REQUIRED ACTION: Work out how many lines in the data below include "itemize", then reply with that number only.

RECORDS TO USE:
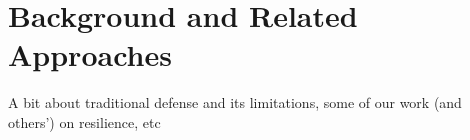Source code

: \section{Background and Related Approaches}\label{sec:background}
A bit about traditional defense and its limitations, some of our work (and others') on resilience, etc
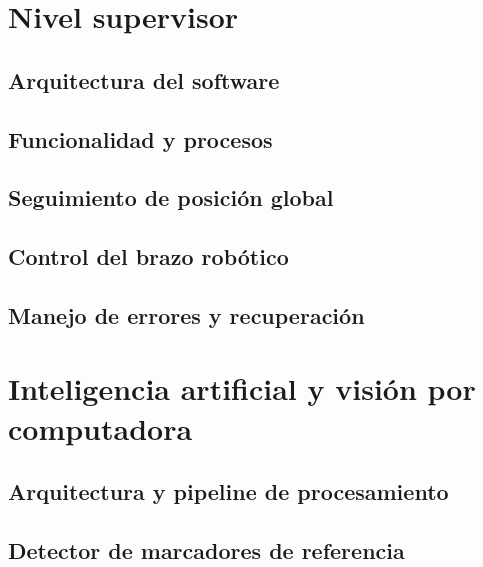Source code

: \documentclass[a4paper,12pt]{report}
\begin{document}
\section{Nivel supervisor}

\subsection{Arquitectura del software}


\subsection{Funcionalidad y procesos}


\subsection{Seguimiento de posición global}


\subsection{Control del brazo robótico}


\subsection{Manejo de errores y recuperación}


\section{Inteligencia artificial y visión por computadora}

\subsection{Arquitectura y pipeline de procesamiento}


\subsection{Detector de marcadores de referencia}




\end{document}
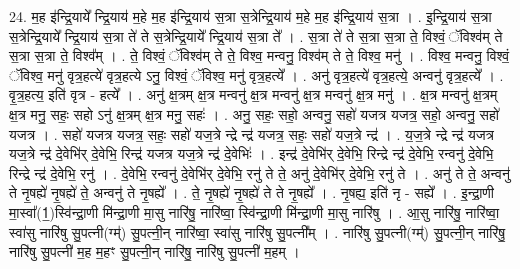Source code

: \documentclass[17pt]{extarticle}
\begin{document}
24. म॒ह इ॑न्द्रि॒याये᳚ न्द्रि॒याय॑ म॒हे म॒ह इ॑न्द्रि॒याय॑ स॒त्रा स॒त्रेन्द्रि॒याय॑ म॒हे म॒ह इ॑न्द्रि॒याय॑ स॒त्रा । . इ॒न्द्रि॒याय॑ स॒त्रा स॒त्रेन्द्रि॒याये᳚ न्द्रि॒याय॑ स॒त्रा ते॑ ते स॒त्रेन्द्रि॒याये᳚ न्द्रि॒याय॑ स॒त्रा ते᳚ । . स॒त्रा ते॑ ते स॒त्रा स॒त्रा ते॒ विश्वं॒ ॅविश्व॑म् ते स॒त्रा स॒त्रा ते॒ विश्व᳚म् । . ते॒ विश्वं॒ ॅविश्व॑म् ते ते॒ विश्व॒ मन्वनु॒ विश्व॑म् ते ते॒ विश्व॒ मनु॑ । . विश्व॒ मन्वनु॒ विश्वं॒ ॅविश्व॒ मनु॑ वृत्र॒हत्ये॑ वृत्र॒हत्ये ऽनु॒ विश्वं॒ ॅविश्व॒ मनु॑ वृत्र॒हत्ये᳚ । . अनु॑ वृत्र॒हत्ये॑ वृत्र॒हत्ये॒ अन्वनु॑ वृत्र॒हत्ये᳚ । . वृ॒त्र॒हत्य॒ इति॑ वृत्र - हत्ये᳚ । . अनु॑ क्ष॒त्रम् क्ष॒त्र मन्वनु॑ क्ष॒त्र मन्वनु॑ क्ष॒त्र मन्वनु॑ क्ष॒त्र मनु॑ । . क्ष॒त्र मन्वनु॑ क्ष॒त्रम् क्ष॒त्र मनु॒ सहः॒ सहो ऽनु॑ क्ष॒त्रम् क्ष॒त्र मनु॒ सहः॑ । . अनु॒ सहः॒ सहो॒ अन्वनु॒ सहो॑ यजत्र यजत्र॒ सहो॒ अन्वनु॒ सहो॑ यजत्र । . सहो॑ यजत्र यजत्र॒ सहः॒ सहो॑ यज॒त्रे न्द्रे न्द्र॑ यजत्र॒ सहः॒ सहो॑ यज॒त्रे न्द्र॑ । . य॒ज॒त्रे न्द्रे न्द्र॑ यजत्र यज॒त्रे न्द्र॑ दे॒वेभि॑र् दे॒वेभि॒ रिन्द्र॑ यजत्र यज॒त्रे न्द्र॑ दे॒वेभिः॑ । . इन्द्र॑ दे॒वेभि॑र् दे॒वेभि॒ रिन्द्रे न्द्र॑ दे॒वेभि॒ रन्वनु॑ दे॒वेभि॒ रिन्द्रे न्द्र॑ दे॒वेभि॒ रनु॑ । . दे॒वेभि॒ रन्वनु॑ दे॒वेभि॑र् दे॒वेभि॒ रनु॑ ते ते॒ अनु॑ दे॒वेभि॑र् दे॒वेभि॒ रनु॑ ते । . अनु॑ ते ते॒ अन्वनु॑ ते नृ॒षह्ये॑ नृ॒षह्ये॑ ते॒ अन्वनु॑ ते नृ॒षह्ये᳚ । . ते॒ नृ॒षह्ये॑ नृ॒षह्ये॑ ते ते नृ॒षह्ये᳚ । . नृ॒षह्य॒ इति॑ नृ - सह्ये᳚ । . इ॒न्द्रा॒णी मा॒स्वा᳚(1॒)स्वि॑न्द्रा॒णी मि॑न्द्रा॒णी मा॒सु नारि॑षु॒ नारि॑ष्वा॒ स्वि॑न्द्रा॒णी मि॑न्द्रा॒णी मा॒सु नारि॑षु । . आ॒सु नारि॑षु॒ नारि॑ष्वा॒ स्वा॑सु नारि॑षु सु॒पत्नी(ग्म्॑) सु॒पत्नी॒न् नारि॑ष्वा॒ स्वा॑सु नारि॑षु सु॒पत्नी᳚म् । . नारि॑षु सु॒पत्नी(ग्म्॑) सु॒पत्नी॒न् नारि॑षु॒ नारि॑षु सु॒पत्नी॑ म॒ह म॒हꣳ सु॒पत्नी॒न् नारि॑षु॒ नारि॑षु सु॒पत्नी॑ म॒हम् । \newline
\end{document}
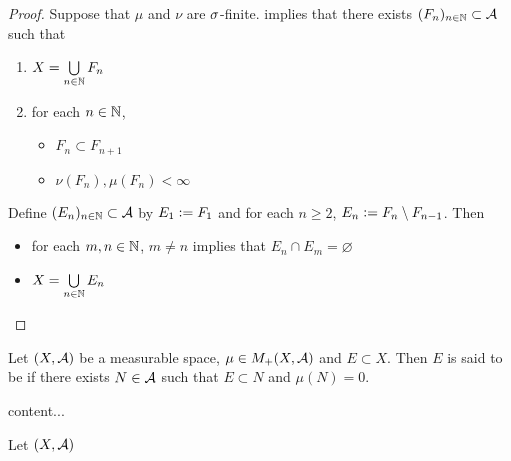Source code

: \documentclass{book}
\begin{document}
	\begin{proof}
		Suppose that $\mu$ and $\nu$ are $\sigma$-finite.  implies that there exists $(F_n)_{n \in \mathbb{N}} \subset \mathcal{A}$ such that 
		\begin{enumerate}
			\item $X = \bigcup\limits_{n \in \mathbb{N}} F_n$
			\item for each $n \in \mathbb{N}$,
			\begin{itemize}
				\item $F_n \subset F_{n+1}$
				\item $\nu(F_n), \mu(F_n) < \infty$
			\end{itemize}
		\end{enumerate} 
		Define $(E_n)_{n \in \mathbb{N}} \subset \mathcal{A}$ by $E_1 \vcentcolon= F_1$ and for each $n \geq 2$, $E_n \vcentcolon= F_n \setminus F_{n-1}$. Then 
		\begin{itemize}
			\item for each $m,n \in \mathbb{N}$, $m \neq n$ implies that $E_n \cap E_m = \varnothing$
			\item $X = \bigcup\limits_{n \in \mathbb{N}} E_n$
		\end{itemize}
	\end{proof}
	
	\begin{defn}
		Let $(X, \mathcal{A})$ be a measurable space, $\mu \in M_+(X, \mathcal{A})$ and $E \subset X$. Then $E$ is said to be  if there exists $N \in \mathcal{A}$ such that $E \subset N$ and $\mu(N) = 0$.
	\end{defn}

	\begin{ex}
		content...
	\end{ex}

	\begin{defn}
		Let $(X, \mathcal{A})$
	\end{defn}
\end{document}

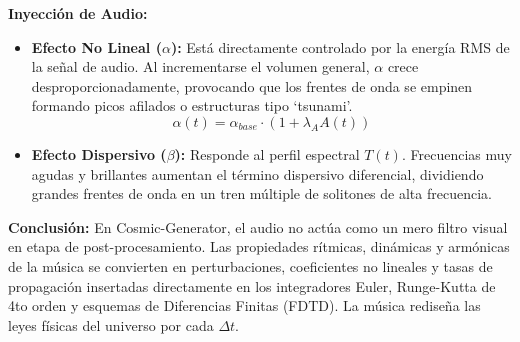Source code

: \documentclass[12pt]{article}
\begin{document}
\textbf{Inyección de Audio:}
\begin{itemize}
    \item \textbf{Efecto No Lineal ($\alpha$):} Está directamente controlado por la energía RMS de la señal de audio. Al incrementarse el volumen general, $\alpha$ crece desproporcionadamente, provocando que los frentes de onda se empinen formando picos afilados o estructuras tipo `tsunami'.
    $$\alpha(t) = \alpha_{base} \cdot (1 + \lambda_A A(t))$$
    \item \textbf{Efecto Dispersivo ($\beta$):} Responde al perfil espectral $T(t)$. Frecuencias muy agudas y brillantes aumentan el término dispersivo diferencial, dividiendo grandes frentes de onda en un tren múltiple de solitones de alta frecuencia.
\end{itemize}

\vspace{0.5cm}
\textbf{Conclusión:}
En Cosmic-Generator, el audio no actúa como un mero filtro visual en etapa de post-procesamiento. Las propiedades rítmicas, dinámicas y armónicas de la música se convierten en perturbaciones, coeficientes no lineales y tasas de propagación insertadas directamente en los integradores Euler, Runge-Kutta de 4to orden y esquemas de Diferencias Finitas (FDTD). La música rediseña las leyes físicas del universo por cada $\Delta t$.
\end{document}
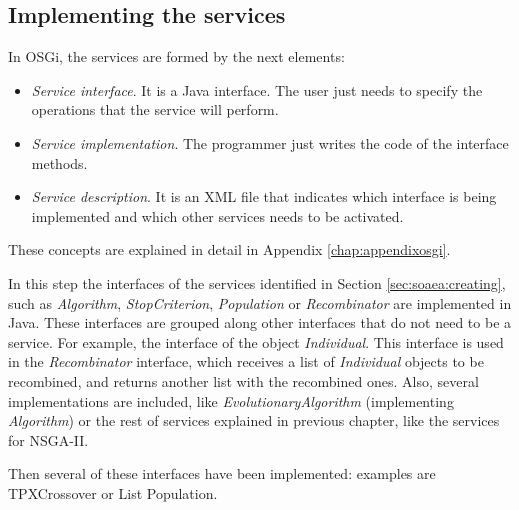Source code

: 
 
\subsection{Implementing the services}
\label{sec:osgiliath:implementing}

In OSGi, the services are formed by the next elements:

\begin{itemize}
\item {\em Service interface}. It is a Java interface. The user just needs to specify the operations that the service will perform.
\item {\em Service implementation}. The programmer just writes the code of the interface methods.
\item {\em Service description}. It is an XML file that indicates which
  interface is being implemented and which other services needs to be
  activated. 
\end{itemize}
These concepts are explained in detail in Appendix \ref{chap:appendixosgi}. %

In this step the interfaces of the services identified in
Section \ref{sec:soaea:creating}, such as {\em Algorithm}, {\em
  StopCriterion}, {\em Population} or {\em Recombinator} are implemented in Java. These
interfaces are grouped along other interfaces that do not need to be a
service. For example, the interface of the object {\em
  Individual}. This interface is used in the {\em Recombinator}
interface, which receives a list of {\em Individual} objects to be
recombined, and returns another list with the recombined ones. 
Also, several implementations are included, like {\em
  EvolutionaryAlgorithm} (implementing {\em  Algorithm}) or the rest
of  services explained in previous chapter, like the services for
NSGA-II. %

Then several of these interfaces have been implemented: examples are TPXCrossover or List Population.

OUTPUT FOR THIS EXERCISE: 8